## Problem to solve
Look through the lines below for the word "boxed", and copy every line that has it.

## Supplied records
[Start of section]
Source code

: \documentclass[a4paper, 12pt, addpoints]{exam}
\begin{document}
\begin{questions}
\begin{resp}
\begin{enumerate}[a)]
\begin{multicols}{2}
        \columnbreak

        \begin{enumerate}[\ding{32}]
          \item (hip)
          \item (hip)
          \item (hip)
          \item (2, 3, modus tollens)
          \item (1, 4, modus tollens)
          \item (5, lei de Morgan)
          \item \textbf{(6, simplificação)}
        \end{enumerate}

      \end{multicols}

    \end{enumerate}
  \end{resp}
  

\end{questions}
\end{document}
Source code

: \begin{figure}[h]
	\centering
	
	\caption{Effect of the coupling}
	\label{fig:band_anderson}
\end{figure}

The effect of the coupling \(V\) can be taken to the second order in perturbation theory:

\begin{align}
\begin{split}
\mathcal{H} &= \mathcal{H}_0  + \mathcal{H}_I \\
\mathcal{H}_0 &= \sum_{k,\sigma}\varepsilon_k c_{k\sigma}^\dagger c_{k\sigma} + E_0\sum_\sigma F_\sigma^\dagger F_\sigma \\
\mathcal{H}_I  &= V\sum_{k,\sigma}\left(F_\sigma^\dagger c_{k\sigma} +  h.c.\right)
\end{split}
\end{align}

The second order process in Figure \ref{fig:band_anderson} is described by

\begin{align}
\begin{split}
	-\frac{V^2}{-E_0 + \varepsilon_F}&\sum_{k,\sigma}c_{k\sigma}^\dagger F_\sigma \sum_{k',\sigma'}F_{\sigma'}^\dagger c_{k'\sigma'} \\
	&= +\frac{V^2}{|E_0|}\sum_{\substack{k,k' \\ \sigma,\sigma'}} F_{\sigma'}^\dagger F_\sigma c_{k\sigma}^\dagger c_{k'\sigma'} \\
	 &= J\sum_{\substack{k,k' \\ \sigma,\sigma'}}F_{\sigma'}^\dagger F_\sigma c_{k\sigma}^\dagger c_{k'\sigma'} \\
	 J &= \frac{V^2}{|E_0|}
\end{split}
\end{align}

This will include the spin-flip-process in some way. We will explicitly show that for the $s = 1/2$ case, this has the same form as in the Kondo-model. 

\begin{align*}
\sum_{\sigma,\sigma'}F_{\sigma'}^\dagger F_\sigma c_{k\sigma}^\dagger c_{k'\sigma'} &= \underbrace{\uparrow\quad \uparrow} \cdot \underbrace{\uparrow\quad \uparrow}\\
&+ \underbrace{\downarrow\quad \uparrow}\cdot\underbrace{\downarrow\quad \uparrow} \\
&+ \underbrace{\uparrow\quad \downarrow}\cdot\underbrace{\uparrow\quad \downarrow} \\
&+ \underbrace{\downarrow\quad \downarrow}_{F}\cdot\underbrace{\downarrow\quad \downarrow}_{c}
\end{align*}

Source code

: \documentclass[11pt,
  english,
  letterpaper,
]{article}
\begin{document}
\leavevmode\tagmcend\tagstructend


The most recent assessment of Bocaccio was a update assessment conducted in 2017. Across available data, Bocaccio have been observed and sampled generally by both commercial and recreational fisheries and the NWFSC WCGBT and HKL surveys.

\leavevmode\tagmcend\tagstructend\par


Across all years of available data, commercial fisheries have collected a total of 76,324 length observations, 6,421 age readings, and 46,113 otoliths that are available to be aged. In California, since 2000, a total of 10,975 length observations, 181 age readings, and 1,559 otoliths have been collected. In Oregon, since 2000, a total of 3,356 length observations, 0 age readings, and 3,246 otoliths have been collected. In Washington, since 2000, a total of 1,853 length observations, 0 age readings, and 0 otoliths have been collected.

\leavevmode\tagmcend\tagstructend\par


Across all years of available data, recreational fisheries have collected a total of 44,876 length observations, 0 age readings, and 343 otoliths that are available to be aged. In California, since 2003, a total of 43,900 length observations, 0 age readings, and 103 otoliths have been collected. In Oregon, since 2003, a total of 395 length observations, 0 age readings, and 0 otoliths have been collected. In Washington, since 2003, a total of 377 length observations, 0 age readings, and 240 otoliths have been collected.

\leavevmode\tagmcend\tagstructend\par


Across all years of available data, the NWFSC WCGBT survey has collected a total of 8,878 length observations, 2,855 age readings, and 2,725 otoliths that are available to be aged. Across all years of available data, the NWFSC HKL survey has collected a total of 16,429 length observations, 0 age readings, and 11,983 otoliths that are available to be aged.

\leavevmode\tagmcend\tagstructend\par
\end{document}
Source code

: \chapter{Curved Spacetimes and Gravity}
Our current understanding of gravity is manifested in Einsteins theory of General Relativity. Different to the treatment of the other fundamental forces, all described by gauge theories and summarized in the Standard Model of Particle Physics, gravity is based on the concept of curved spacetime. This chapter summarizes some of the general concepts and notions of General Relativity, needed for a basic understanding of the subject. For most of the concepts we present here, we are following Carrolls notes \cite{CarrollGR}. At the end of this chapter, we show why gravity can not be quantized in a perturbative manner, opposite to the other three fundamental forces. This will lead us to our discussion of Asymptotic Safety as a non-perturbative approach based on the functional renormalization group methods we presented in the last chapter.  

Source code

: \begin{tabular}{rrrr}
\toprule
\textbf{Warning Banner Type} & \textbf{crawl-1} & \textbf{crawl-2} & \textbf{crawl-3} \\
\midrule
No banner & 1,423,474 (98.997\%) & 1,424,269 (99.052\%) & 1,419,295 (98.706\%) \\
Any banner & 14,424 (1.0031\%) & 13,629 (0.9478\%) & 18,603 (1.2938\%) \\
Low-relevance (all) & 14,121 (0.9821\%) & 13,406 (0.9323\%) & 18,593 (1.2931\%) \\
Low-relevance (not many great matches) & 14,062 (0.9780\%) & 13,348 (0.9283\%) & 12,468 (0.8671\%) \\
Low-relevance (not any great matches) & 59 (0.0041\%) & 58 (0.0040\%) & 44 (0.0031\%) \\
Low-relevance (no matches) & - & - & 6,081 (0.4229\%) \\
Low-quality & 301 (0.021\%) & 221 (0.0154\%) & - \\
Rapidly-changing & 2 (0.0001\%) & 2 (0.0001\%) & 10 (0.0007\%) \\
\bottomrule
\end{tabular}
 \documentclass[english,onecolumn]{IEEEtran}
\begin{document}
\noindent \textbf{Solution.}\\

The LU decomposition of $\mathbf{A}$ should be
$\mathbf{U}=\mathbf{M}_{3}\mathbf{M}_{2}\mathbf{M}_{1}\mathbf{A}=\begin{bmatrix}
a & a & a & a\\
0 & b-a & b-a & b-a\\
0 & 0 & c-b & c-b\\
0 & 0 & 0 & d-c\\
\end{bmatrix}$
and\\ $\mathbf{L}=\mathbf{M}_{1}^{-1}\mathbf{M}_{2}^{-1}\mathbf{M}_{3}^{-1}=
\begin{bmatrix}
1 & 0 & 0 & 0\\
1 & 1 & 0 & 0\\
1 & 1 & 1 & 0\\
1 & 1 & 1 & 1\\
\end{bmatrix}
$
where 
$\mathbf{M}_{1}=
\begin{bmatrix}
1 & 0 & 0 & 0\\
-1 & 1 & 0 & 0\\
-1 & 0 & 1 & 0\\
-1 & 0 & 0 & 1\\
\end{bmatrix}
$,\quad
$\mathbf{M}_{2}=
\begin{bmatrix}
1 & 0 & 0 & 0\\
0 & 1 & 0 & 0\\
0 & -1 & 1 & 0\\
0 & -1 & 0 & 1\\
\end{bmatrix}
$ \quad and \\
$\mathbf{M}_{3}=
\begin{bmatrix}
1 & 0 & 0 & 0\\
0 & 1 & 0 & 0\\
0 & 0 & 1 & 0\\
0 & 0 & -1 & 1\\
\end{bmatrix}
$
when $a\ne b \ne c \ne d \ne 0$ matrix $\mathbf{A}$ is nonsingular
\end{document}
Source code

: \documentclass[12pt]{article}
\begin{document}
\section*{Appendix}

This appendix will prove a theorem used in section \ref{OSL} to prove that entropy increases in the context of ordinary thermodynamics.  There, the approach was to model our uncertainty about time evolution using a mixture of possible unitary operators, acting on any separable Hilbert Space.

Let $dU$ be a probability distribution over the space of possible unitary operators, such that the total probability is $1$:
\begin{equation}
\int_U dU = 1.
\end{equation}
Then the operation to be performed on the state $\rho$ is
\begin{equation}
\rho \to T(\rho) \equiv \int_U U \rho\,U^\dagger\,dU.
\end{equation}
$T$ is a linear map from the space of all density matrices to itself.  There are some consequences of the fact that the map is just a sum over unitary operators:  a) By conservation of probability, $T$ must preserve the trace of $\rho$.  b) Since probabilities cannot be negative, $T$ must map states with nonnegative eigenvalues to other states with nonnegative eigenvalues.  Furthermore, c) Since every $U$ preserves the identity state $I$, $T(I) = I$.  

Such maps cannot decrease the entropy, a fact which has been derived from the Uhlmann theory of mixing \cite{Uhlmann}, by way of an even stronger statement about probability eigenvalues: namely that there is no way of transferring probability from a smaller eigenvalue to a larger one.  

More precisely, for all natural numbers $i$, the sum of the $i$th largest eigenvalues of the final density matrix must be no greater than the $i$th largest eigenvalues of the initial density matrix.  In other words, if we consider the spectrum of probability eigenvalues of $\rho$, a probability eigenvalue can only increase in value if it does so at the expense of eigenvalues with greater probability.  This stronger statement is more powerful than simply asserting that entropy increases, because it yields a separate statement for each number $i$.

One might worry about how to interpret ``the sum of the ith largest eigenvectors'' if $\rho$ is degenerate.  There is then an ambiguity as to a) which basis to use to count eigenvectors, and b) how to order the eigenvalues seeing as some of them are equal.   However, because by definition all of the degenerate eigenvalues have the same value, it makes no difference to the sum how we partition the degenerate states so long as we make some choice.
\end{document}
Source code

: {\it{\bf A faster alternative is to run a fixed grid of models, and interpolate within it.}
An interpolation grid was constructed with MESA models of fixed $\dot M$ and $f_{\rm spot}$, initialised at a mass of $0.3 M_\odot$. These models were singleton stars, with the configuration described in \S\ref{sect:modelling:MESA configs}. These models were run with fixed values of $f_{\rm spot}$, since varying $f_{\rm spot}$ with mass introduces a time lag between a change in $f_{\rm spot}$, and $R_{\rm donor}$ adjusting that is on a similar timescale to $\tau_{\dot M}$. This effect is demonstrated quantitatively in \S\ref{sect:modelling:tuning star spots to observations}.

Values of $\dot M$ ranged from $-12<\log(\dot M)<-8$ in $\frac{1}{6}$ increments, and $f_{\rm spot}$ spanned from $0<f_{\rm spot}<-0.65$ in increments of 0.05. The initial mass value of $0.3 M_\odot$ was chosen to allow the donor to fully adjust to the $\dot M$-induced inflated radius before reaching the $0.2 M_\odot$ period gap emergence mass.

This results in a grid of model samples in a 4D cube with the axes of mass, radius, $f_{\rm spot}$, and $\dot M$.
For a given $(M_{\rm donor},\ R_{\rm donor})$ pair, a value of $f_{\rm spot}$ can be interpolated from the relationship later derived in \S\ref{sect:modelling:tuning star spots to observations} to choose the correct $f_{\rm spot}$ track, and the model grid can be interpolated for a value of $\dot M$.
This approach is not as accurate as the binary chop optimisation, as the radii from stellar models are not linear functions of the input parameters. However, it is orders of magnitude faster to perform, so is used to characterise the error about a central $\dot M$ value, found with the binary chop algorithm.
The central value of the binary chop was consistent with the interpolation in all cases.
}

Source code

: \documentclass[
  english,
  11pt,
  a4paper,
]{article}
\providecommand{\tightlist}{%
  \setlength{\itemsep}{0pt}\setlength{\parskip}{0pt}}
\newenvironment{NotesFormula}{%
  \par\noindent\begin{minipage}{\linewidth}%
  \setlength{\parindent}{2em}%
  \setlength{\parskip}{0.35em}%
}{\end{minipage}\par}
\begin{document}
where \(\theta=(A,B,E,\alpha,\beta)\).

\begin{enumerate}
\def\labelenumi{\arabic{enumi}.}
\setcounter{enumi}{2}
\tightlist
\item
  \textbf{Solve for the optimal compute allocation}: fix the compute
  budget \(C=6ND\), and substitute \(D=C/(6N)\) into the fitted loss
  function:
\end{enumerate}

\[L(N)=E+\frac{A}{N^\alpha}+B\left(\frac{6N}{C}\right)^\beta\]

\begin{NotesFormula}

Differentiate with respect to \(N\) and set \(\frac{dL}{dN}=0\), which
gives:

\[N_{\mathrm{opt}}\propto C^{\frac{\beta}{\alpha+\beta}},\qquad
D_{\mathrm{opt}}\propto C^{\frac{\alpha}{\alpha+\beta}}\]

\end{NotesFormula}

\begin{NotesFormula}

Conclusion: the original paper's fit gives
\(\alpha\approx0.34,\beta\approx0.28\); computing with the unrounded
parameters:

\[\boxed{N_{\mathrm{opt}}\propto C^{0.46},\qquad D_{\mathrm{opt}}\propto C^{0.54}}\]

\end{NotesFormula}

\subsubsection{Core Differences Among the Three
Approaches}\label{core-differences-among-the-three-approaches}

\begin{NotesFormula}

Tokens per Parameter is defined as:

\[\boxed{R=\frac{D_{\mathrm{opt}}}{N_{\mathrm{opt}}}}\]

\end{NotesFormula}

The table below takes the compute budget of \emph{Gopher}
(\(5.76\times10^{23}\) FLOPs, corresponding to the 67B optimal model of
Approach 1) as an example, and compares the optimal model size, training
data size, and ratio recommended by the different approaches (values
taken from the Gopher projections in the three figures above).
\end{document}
[End of section]
## Answer space
\[\boxed{N_{\mathrm{opt}}\propto C^{0.46},\qquad D_{\mathrm{opt}}\propto C^{0.54}}\]
\[\boxed{R=\frac{D_{\mathrm{opt}}}{N_{\mathrm{opt}}}}\]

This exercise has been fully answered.